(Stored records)
::::::
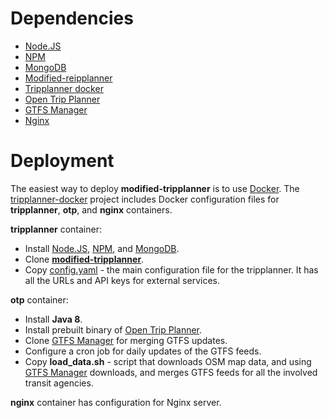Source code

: # Dependencies
- [Node.JS](https://nodejs.org) 
- [NPM](https://www.npmjs.com/) 
- [MongoDB](https://www.mongodb.com/)
- [Modified-reipplanner](https://github.com/amigocloud/modified-tripplanner)
- [Tripplanner docker](https://github.com/amigocloud/tripplanner-docker)
- [Open Trip Planner](http://www.opentripplanner.org/)
- [GTFS Manager](https://github.com/amigocloud/gtfs-manager)
- [Nginx](https://nginx.org/en/)

# Deployment

The easiest way to deploy **modified-tripplanner** is to use [Docker](https://www.docker.com/).
The [tripplanner-docker](https://github.com/amigocloud/tripplanner-docker "Docker setup") project includes Docker configuration files for **tripplanner**, **otp**, and **nginx** containers.

**tripplanner** container:
 
- Install [Node.JS](https://nodejs.org), [NPM](https://www.npmjs.com/), and [MongoDB](https://www.mongodb.com/).
- Clone [**modified-tripplanner**](https://github.com/amigocloud/tripplanner-docker).
- Copy [config.yaml](/docs/config.yaml.md) - the main configuration file for the tripplanner. It has all the URLs and API keys for external services. 

**otp** container:

- Install **Java 8**.
- Install prebuilt binary of [Open Trip Planner](http://www.opentripplanner.org/).
- Clone [GTFS Manager](https://github.com/amigocloud/gtfs-manager) for merging GTFS updates.
- Configure a cron job for daily updates of the GTFS feeds.
- Copy **load_data.sh** - script that downloads OSM map data, and using [GTFS Manager](https://github.com/amigocloud/gtfs-manager) downloads, 
and merges GTFS feeds for all the involved transit agencies.

**nginx** container has configuration for Nginx server.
::::::
EXERCISE DESCRIPTION »
In case the records contain pictures, keep those out and repeat the rest exactly.

EXERCISE OUTPUT »
Source code

: # Dependencies
- [Node.JS](https://nodejs.org) 
- [NPM](https://www.npmjs.com/) 
- [MongoDB](https://www.mongodb.com/)
- [Modified-reipplanner](https://github.com/amigocloud/modified-tripplanner)
- [Tripplanner docker](https://github.com/amigocloud/tripplanner-docker)
- [Open Trip Planner](http://www.opentripplanner.org/)
- [GTFS Manager](https://github.com/amigocloud/gtfs-manager)
- [Nginx](https://nginx.org/en/)

# Deployment

The easiest way to deploy **modified-tripplanner** is to use [Docker](https://www.docker.com/).
The [tripplanner-docker](https://github.com/amigocloud/tripplanner-docker "Docker setup") project includes Docker configuration files for **tripplanner**, **otp**, and **nginx** containers.

**tripplanner** container:
 
- Install [Node.JS](https://nodejs.org), [NPM](https://www.npmjs.com/), and [MongoDB](https://www.mongodb.com/).
- Clone [**modified-tripplanner**](https://github.com/amigocloud/tripplanner-docker).
- Copy [config.yaml](/docs/config.yaml.md) - the main configuration file for the tripplanner. It has all the URLs and API keys for external services. 

**otp** container:

- Install **Java 8**.
- Install prebuilt binary of [Open Trip Planner](http://www.opentripplanner.org/).
- Clone [GTFS Manager](https://github.com/amigocloud/gtfs-manager) for merging GTFS updates.
- Configure a cron job for daily updates of the GTFS feeds.
- Copy **load_data.sh** - script that downloads OSM map data, and using [GTFS Manager](https://github.com/amigocloud/gtfs-manager) downloads, 
and merges GTFS feeds for all the involved transit agencies.

**nginx** container has configuration for Nginx server.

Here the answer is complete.